Er is een bepaling opgenomen die het college de bevoegdheid geeft tot terugvordering van in eigendom of in bruikleen verstrekte voorzieningen. Met de aanwijzing van een toezichthoudend ambtenaar geeft het college invulling aan artikel 2.9 van de Jeugdwet. Deze toezichthouder ziet toe op de rechtmatige naleving van de Jeugdwet. In de Wmo is dit bij wet geregeld, de Jeugdwet kent deze bepaling niet, daarom deze bepaling in de verordening.

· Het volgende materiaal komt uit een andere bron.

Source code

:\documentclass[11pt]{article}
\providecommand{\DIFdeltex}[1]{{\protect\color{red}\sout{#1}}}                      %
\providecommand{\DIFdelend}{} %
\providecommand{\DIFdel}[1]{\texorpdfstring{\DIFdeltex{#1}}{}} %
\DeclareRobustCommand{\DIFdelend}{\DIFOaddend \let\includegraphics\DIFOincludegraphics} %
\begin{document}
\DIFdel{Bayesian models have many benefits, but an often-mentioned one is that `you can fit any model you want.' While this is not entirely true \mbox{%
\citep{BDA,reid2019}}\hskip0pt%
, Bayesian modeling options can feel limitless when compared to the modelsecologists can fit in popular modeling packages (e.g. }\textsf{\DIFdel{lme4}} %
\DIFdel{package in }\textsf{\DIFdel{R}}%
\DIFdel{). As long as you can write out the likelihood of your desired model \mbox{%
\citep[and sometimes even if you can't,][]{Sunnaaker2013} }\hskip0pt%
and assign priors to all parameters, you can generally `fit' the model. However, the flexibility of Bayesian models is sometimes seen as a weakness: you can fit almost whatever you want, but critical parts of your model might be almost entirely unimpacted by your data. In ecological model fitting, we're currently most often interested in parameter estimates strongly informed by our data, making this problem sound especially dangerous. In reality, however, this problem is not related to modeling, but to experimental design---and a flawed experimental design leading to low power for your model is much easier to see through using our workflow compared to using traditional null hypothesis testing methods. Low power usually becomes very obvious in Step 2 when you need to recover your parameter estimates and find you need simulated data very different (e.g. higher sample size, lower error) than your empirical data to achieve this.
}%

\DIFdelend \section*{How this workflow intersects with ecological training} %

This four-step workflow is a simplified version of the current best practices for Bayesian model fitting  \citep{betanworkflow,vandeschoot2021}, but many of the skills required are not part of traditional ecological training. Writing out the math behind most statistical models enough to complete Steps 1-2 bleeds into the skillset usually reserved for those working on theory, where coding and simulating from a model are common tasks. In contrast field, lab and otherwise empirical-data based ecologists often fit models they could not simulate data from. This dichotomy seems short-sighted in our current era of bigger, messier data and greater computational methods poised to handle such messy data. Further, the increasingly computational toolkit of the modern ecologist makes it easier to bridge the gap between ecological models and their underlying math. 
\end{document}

Het zijn de inspecties Jeugdzorg, Gezondheidszorg en Veiligheid en Justitie die toezien op de kwaliteit van de geboden jeugdhulp door aanbieders. Het toezicht op jeugdhulp niet vallend onder het Rijkstoezicht wordt belegd bij de toezichthoudende ambtenaar. De toezichthoudend ambtenaar richt zich op de nadere eisen die door de gemeente bij de inkoop (www.zorgregiomijov.nl) zijn gesteld, de rechtmatigheid van de jeugdhulp en fraudebestrijding.

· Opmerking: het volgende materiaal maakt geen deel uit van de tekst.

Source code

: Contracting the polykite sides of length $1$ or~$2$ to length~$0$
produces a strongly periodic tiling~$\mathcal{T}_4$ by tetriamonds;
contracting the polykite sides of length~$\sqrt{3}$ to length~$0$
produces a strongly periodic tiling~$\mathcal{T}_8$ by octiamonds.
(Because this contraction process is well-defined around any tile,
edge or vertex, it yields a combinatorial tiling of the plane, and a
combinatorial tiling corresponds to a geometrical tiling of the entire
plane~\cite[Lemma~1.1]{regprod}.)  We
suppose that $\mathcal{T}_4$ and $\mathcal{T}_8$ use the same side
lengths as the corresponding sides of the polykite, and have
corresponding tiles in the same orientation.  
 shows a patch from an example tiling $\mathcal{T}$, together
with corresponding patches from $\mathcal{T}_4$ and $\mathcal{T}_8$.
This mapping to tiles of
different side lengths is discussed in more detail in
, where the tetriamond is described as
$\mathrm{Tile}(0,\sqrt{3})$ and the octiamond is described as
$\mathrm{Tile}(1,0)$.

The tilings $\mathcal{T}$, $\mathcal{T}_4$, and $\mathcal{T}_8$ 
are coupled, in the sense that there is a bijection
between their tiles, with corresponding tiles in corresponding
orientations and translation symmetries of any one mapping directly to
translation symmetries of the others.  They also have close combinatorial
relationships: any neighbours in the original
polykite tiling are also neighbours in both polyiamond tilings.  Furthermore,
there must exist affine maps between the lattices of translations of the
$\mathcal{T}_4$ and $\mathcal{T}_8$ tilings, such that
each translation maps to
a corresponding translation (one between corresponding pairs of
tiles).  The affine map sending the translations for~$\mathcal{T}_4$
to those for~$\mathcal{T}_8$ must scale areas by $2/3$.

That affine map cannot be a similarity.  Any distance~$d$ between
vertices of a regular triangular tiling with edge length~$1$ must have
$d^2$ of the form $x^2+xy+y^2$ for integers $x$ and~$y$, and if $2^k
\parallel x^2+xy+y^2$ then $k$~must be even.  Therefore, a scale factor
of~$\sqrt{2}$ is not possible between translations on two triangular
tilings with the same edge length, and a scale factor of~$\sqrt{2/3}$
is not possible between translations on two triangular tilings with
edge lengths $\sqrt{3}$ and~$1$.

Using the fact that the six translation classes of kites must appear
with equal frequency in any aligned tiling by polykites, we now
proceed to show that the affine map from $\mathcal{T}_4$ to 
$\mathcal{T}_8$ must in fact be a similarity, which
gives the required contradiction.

Het college kan nadere regels stellen ten aanzien van de bevoegdheden van de toezichthoudend ambtenaar
Artikel 17. Onderzoek naar kwaliteit en recht- en doelmatigheid maatwerkvoorzieningen en pgb’s
Net als artikel 13 betreft deze bepaling grotendeels een uitwerking van de verordeningsplicht in artikel 2.1.3, vierde lid, van de Wmo en artikel 2.9, aanhef en onder d van de Jeugdwet, waarin is bepaald dat in de verordening in ieder geval regels worden gesteld voor de bestrijding van het ten onrechte ontvangen van een maatwerkvoorziening of een pgb, alsmede van misbruik of oneigenlijk gebruik van de wet.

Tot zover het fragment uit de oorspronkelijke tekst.